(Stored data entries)
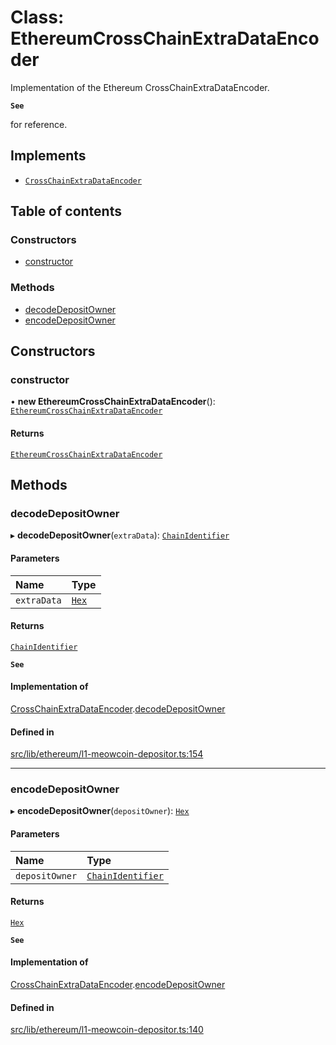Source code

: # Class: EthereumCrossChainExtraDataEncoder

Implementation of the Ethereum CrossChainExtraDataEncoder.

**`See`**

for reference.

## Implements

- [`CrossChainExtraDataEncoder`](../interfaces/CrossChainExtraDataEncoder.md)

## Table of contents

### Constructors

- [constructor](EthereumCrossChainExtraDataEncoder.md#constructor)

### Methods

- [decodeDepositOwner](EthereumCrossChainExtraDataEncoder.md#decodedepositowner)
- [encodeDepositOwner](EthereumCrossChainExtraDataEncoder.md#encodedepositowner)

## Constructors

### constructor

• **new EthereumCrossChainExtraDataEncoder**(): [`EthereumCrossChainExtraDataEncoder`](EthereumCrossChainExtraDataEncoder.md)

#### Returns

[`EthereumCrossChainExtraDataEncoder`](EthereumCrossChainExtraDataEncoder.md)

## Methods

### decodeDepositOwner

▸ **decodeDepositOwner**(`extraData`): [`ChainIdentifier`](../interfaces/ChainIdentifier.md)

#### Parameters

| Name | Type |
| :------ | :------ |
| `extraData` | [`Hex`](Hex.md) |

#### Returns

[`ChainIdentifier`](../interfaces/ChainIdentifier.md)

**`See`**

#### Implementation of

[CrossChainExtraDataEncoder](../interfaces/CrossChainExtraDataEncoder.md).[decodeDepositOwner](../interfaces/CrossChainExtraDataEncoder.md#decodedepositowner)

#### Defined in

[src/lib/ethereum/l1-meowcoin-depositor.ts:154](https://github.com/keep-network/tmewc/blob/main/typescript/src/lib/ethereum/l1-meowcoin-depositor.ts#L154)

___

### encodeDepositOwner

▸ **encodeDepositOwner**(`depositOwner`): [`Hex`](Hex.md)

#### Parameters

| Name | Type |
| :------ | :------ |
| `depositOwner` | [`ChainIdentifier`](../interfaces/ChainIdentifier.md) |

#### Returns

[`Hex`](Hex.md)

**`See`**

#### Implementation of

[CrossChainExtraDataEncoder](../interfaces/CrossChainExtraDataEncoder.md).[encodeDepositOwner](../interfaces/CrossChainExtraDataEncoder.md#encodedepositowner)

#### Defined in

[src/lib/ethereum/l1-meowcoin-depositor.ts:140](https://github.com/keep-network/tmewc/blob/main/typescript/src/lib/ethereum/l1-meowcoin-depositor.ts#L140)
---
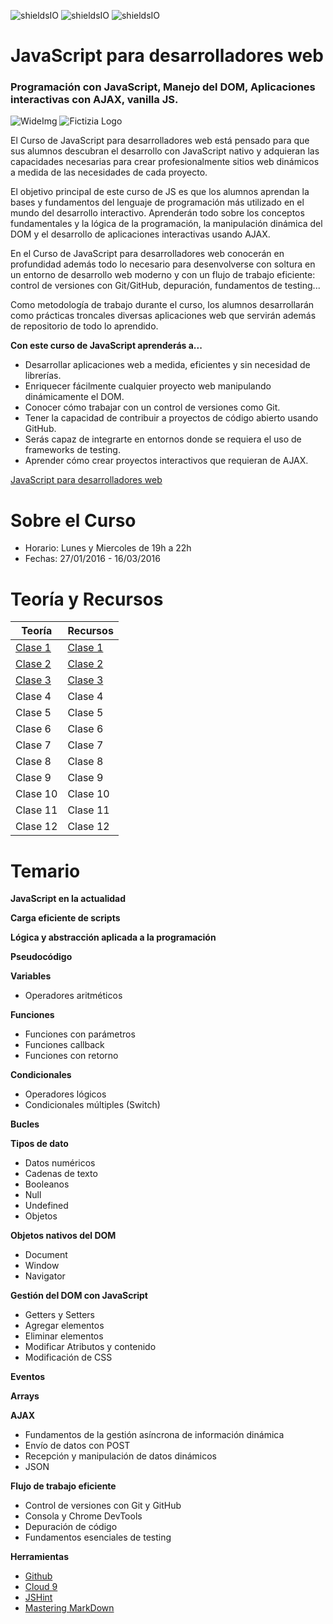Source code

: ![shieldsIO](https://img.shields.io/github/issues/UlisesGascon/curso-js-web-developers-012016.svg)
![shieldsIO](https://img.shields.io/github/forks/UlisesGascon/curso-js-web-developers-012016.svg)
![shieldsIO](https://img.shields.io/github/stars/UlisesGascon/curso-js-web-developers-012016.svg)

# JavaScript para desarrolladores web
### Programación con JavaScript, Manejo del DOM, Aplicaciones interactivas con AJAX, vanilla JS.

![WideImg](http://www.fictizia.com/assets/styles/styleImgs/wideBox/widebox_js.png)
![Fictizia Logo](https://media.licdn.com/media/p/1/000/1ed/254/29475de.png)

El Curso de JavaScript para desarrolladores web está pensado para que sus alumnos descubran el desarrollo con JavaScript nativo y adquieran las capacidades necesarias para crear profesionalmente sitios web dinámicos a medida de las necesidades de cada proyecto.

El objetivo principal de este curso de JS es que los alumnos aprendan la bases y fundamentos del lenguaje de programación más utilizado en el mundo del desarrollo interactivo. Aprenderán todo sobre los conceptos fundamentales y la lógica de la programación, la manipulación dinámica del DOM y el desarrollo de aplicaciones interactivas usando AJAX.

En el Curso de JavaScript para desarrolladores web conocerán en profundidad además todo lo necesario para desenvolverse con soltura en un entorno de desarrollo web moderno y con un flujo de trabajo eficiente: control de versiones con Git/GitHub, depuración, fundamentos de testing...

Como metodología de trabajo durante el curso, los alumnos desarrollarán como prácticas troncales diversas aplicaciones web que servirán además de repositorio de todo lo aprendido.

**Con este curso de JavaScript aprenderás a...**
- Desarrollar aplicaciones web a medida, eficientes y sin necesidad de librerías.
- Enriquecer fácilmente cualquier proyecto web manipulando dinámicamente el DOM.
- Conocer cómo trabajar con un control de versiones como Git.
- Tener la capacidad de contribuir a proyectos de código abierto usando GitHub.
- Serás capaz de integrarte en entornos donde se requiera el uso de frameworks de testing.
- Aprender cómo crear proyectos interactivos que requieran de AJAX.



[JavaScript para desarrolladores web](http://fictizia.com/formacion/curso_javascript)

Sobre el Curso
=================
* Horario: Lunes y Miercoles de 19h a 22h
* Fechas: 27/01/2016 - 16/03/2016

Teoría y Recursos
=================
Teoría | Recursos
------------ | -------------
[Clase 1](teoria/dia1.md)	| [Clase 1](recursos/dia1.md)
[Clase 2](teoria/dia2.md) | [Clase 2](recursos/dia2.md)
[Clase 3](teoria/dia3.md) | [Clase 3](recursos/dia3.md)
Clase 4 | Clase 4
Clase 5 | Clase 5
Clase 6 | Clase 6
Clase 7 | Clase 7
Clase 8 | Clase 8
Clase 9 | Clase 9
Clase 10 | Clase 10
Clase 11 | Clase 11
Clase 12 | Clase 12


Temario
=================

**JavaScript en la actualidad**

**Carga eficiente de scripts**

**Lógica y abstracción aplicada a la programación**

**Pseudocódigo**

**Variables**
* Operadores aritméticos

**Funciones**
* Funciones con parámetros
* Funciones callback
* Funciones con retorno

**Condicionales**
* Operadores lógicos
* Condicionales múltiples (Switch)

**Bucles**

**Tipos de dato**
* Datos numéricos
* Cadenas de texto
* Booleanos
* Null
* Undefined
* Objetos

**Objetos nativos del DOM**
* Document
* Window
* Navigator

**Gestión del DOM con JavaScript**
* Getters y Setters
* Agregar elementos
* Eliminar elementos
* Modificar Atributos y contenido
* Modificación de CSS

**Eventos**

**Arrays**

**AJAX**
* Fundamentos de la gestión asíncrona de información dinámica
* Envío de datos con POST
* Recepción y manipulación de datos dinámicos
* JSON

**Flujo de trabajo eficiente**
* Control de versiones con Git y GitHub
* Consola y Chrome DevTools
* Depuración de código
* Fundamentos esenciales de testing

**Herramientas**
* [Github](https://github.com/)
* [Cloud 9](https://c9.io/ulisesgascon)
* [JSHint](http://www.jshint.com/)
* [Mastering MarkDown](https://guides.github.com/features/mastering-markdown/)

• [EXERCISE] Each line in which the string "medida" is found must be copied from the data.

• [RESULT OF THIS TASK]
El Curso de JavaScript para desarrolladores web está pensado para que sus alumnos descubran el desarrollo con JavaScript nativo y adquieran las capacidades necesarias para crear profesionalmente sitios web dinámicos a medida de las necesidades de cada proyecto.
- Desarrollar aplicaciones web a medida, eficientes y sin necesidad de librerías.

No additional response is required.